(Items from a data source)
---*---
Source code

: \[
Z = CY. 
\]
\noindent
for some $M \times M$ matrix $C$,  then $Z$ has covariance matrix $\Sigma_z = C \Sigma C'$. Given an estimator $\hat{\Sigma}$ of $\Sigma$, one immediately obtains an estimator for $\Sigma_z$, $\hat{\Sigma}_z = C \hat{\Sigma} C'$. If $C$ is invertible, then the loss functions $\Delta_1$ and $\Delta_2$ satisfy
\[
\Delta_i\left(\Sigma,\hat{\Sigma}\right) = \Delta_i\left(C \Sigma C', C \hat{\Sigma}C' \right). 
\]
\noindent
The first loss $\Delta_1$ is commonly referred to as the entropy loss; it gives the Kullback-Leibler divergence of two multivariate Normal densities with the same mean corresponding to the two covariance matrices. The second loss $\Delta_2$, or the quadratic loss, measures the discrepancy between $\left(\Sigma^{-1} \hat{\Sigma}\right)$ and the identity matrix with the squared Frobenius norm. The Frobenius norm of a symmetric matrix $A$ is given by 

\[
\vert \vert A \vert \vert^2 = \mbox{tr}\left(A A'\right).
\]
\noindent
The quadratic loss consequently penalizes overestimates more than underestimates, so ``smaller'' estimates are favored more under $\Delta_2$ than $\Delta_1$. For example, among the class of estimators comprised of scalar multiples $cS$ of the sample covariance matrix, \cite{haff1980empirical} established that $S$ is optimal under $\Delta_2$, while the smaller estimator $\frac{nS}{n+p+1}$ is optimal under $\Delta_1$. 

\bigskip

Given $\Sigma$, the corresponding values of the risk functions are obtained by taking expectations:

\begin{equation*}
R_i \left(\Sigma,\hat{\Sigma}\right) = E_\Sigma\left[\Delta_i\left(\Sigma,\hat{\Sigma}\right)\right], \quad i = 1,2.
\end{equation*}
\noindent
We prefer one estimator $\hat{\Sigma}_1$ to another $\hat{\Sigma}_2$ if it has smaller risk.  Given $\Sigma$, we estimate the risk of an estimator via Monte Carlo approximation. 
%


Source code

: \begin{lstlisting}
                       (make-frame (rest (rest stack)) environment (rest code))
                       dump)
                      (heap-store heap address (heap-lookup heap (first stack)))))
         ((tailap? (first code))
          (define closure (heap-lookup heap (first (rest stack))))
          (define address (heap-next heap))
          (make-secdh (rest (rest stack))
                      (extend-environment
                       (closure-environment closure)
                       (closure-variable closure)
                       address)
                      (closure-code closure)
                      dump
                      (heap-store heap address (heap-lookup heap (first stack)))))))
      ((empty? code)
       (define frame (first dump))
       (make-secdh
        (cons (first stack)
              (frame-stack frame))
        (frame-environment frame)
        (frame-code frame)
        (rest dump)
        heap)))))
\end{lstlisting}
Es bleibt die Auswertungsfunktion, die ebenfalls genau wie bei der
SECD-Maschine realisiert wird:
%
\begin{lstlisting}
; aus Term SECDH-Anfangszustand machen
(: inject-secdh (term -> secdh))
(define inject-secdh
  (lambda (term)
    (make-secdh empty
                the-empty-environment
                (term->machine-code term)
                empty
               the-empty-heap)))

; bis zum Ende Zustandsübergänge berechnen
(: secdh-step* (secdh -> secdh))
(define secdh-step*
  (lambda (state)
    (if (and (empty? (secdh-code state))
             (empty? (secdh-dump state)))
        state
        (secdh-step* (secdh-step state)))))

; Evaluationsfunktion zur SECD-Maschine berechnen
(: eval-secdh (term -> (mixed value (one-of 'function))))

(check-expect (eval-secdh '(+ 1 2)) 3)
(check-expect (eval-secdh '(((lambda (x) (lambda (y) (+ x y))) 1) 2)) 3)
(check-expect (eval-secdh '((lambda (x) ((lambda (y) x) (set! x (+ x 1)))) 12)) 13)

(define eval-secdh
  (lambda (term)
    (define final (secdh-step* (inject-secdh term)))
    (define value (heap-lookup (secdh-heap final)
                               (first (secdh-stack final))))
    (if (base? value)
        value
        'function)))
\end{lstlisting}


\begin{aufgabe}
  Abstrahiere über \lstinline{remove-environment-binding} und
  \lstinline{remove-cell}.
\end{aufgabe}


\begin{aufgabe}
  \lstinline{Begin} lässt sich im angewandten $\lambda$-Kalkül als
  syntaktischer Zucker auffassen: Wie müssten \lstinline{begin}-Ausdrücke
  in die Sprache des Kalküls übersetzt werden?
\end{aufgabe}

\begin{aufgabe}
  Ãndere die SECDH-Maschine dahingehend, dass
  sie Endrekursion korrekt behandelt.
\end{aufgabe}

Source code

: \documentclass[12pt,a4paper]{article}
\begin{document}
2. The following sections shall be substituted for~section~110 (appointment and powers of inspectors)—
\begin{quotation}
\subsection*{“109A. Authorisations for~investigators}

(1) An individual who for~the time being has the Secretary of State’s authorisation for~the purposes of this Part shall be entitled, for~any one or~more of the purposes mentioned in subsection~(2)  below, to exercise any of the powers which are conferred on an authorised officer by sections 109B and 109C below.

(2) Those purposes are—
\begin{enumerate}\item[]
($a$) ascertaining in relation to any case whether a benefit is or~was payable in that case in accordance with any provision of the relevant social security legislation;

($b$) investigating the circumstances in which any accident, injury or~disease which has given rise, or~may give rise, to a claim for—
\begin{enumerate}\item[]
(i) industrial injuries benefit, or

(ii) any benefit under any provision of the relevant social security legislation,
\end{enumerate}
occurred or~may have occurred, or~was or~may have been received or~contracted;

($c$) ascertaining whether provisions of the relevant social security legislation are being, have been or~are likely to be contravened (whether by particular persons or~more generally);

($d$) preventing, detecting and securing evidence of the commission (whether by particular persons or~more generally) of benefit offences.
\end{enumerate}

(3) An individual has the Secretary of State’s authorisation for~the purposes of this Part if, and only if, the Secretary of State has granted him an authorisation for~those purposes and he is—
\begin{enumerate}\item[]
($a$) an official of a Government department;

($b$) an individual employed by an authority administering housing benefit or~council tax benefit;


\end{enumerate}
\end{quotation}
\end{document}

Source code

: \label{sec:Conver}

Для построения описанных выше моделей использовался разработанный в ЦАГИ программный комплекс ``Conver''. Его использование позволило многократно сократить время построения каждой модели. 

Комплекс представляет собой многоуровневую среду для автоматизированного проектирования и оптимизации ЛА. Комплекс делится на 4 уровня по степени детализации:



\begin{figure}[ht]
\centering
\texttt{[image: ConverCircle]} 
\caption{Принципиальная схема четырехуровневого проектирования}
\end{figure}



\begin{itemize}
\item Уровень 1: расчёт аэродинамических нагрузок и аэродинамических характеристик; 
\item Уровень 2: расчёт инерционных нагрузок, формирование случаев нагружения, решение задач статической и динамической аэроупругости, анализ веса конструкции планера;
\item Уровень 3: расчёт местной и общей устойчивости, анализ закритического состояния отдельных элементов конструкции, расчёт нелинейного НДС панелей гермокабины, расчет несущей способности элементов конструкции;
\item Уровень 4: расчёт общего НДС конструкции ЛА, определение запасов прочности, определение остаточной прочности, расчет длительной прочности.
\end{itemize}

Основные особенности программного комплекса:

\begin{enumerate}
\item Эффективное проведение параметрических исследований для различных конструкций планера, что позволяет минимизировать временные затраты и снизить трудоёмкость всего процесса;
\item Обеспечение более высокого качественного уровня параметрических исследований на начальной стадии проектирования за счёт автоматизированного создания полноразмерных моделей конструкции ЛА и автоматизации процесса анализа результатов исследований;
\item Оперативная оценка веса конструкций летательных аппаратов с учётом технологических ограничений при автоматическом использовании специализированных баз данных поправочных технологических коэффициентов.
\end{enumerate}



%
---*---
*Exercise details*
Copy down the complete data exactly as supplied.

*Solution to this exercise*
Source code

: \[
Z = CY. 
\]
\noindent
for some $M \times M$ matrix $C$,  then $Z$ has covariance matrix $\Sigma_z = C \Sigma C'$. Given an estimator $\hat{\Sigma}$ of $\Sigma$, one immediately obtains an estimator for $\Sigma_z$, $\hat{\Sigma}_z = C \hat{\Sigma} C'$. If $C$ is invertible, then the loss functions $\Delta_1$ and $\Delta_2$ satisfy
\[
\Delta_i\left(\Sigma,\hat{\Sigma}\right) = \Delta_i\left(C \Sigma C', C \hat{\Sigma}C' \right). 
\]
\noindent
The first loss $\Delta_1$ is commonly referred to as the entropy loss; it gives the Kullback-Leibler divergence of two multivariate Normal densities with the same mean corresponding to the two covariance matrices. The second loss $\Delta_2$, or the quadratic loss, measures the discrepancy between $\left(\Sigma^{-1} \hat{\Sigma}\right)$ and the identity matrix with the squared Frobenius norm. The Frobenius norm of a symmetric matrix $A$ is given by 

\[
\vert \vert A \vert \vert^2 = \mbox{tr}\left(A A'\right).
\]
\noindent
The quadratic loss consequently penalizes overestimates more than underestimates, so ``smaller'' estimates are favored more under $\Delta_2$ than $\Delta_1$. For example, among the class of estimators comprised of scalar multiples $cS$ of the sample covariance matrix, \cite{haff1980empirical} established that $S$ is optimal under $\Delta_2$, while the smaller estimator $\frac{nS}{n+p+1}$ is optimal under $\Delta_1$. 

\bigskip

Given $\Sigma$, the corresponding values of the risk functions are obtained by taking expectations:

\begin{equation*}
R_i \left(\Sigma,\hat{\Sigma}\right) = E_\Sigma\left[\Delta_i\left(\Sigma,\hat{\Sigma}\right)\right], \quad i = 1,2.
\end{equation*}
\noindent
We prefer one estimator $\hat{\Sigma}_1$ to another $\hat{\Sigma}_2$ if it has smaller risk.  Given $\Sigma$, we estimate the risk of an estimator via Monte Carlo approximation. 
%


Source code

: \begin{lstlisting}
                       (make-frame (rest (rest stack)) environment (rest code))
                       dump)
                      (heap-store heap address (heap-lookup heap (first stack)))))
         ((tailap? (first code))
          (define closure (heap-lookup heap (first (rest stack))))
          (define address (heap-next heap))
          (make-secdh (rest (rest stack))
                      (extend-environment
                       (closure-environment closure)
                       (closure-variable closure)
                       address)
                      (closure-code closure)
                      dump
                      (heap-store heap address (heap-lookup heap (first stack)))))))
      ((empty? code)
       (define frame (first dump))
       (make-secdh
        (cons (first stack)
              (frame-stack frame))
        (frame-environment frame)
        (frame-code frame)
        (rest dump)
        heap)))))
\end{lstlisting}
Es bleibt die Auswertungsfunktion, die ebenfalls genau wie bei der
SECD-Maschine realisiert wird:
%
\begin{lstlisting}
; aus Term SECDH-Anfangszustand machen
(: inject-secdh (term -> secdh))
(define inject-secdh
  (lambda (term)
    (make-secdh empty
                the-empty-environment
                (term->machine-code term)
                empty
               the-empty-heap)))

; bis zum Ende Zustandsübergänge berechnen
(: secdh-step* (secdh -> secdh))
(define secdh-step*
  (lambda (state)
    (if (and (empty? (secdh-code state))
             (empty? (secdh-dump state)))
        state
        (secdh-step* (secdh-step state)))))

; Evaluationsfunktion zur SECD-Maschine berechnen
(: eval-secdh (term -> (mixed value (one-of 'function))))

(check-expect (eval-secdh '(+ 1 2)) 3)
(check-expect (eval-secdh '(((lambda (x) (lambda (y) (+ x y))) 1) 2)) 3)
(check-expect (eval-secdh '((lambda (x) ((lambda (y) x) (set! x (+ x 1)))) 12)) 13)

(define eval-secdh
  (lambda (term)
    (define final (secdh-step* (inject-secdh term)))
    (define value (heap-lookup (secdh-heap final)
                               (first (secdh-stack final))))
    (if (base? value)
        value
        'function)))
\end{lstlisting}


\begin{aufgabe}
  Abstrahiere über \lstinline{remove-environment-binding} und
  \lstinline{remove-cell}.
\end{aufgabe}


\begin{aufgabe}
  \lstinline{Begin} lässt sich im angewandten $\lambda$-Kalkül als
  syntaktischer Zucker auffassen: Wie müssten \lstinline{begin}-Ausdrücke
  in die Sprache des Kalküls übersetzt werden?
\end{aufgabe}

\begin{aufgabe}
  Ãndere die SECDH-Maschine dahingehend, dass
  sie Endrekursion korrekt behandelt.
\end{aufgabe}

Source code

: \documentclass[12pt,a4paper]{article}
\begin{document}
2. The following sections shall be substituted for~section~110 (appointment and powers of inspectors)—
\begin{quotation}
\subsection*{“109A. Authorisations for~investigators}

(1) An individual who for~the time being has the Secretary of State’s authorisation for~the purposes of this Part shall be entitled, for~any one or~more of the purposes mentioned in subsection~(2)  below, to exercise any of the powers which are conferred on an authorised officer by sections 109B and 109C below.

(2) Those purposes are—
\begin{enumerate}\item[]
($a$) ascertaining in relation to any case whether a benefit is or~was payable in that case in accordance with any provision of the relevant social security legislation;

($b$) investigating the circumstances in which any accident, injury or~disease which has given rise, or~may give rise, to a claim for—
\begin{enumerate}\item[]
(i) industrial injuries benefit, or

(ii) any benefit under any provision of the relevant social security legislation,
\end{enumerate}
occurred or~may have occurred, or~was or~may have been received or~contracted;

($c$) ascertaining whether provisions of the relevant social security legislation are being, have been or~are likely to be contravened (whether by particular persons or~more generally);

($d$) preventing, detecting and securing evidence of the commission (whether by particular persons or~more generally) of benefit offences.
\end{enumerate}

(3) An individual has the Secretary of State’s authorisation for~the purposes of this Part if, and only if, the Secretary of State has granted him an authorisation for~those purposes and he is—
\begin{enumerate}\item[]
($a$) an official of a Government department;

($b$) an individual employed by an authority administering housing benefit or~council tax benefit;


\end{enumerate}
\end{quotation}
\end{document}

Source code

: \label{sec:Conver}

Для построения описанных выше моделей использовался разработанный в ЦАГИ программный комплекс ``Conver''. Его использование позволило многократно сократить время построения каждой модели. 

Комплекс представляет собой многоуровневую среду для автоматизированного проектирования и оптимизации ЛА. Комплекс делится на 4 уровня по степени детализации:



\begin{figure}[ht]
\centering
\texttt{[image: ConverCircle]} 
\caption{Принципиальная схема четырехуровневого проектирования}
\end{figure}



\begin{itemize}
\item Уровень 1: расчёт аэродинамических нагрузок и аэродинамических характеристик; 
\item Уровень 2: расчёт инерционных нагрузок, формирование случаев нагружения, решение задач статической и динамической аэроупругости, анализ веса конструкции планера;
\item Уровень 3: расчёт местной и общей устойчивости, анализ закритического состояния отдельных элементов конструкции, расчёт нелинейного НДС панелей гермокабины, расчет несущей способности элементов конструкции;
\item Уровень 4: расчёт общего НДС конструкции ЛА, определение запасов прочности, определение остаточной прочности, расчет длительной прочности.
\end{itemize}

Основные особенности программного комплекса:

\begin{enumerate}
\item Эффективное проведение параметрических исследований для различных конструкций планера, что позволяет минимизировать временные затраты и снизить трудоёмкость всего процесса;
\item Обеспечение более высокого качественного уровня параметрических исследований на начальной стадии проектирования за счёт автоматизированного создания полноразмерных моделей конструкции ЛА и автоматизации процесса анализа результатов исследований;
\item Оперативная оценка веса конструкций летательных аппаратов с учётом технологических ограничений при автоматическом использовании специализированных баз данных поправочных технологических коэффициентов.
\end{enumerate}



%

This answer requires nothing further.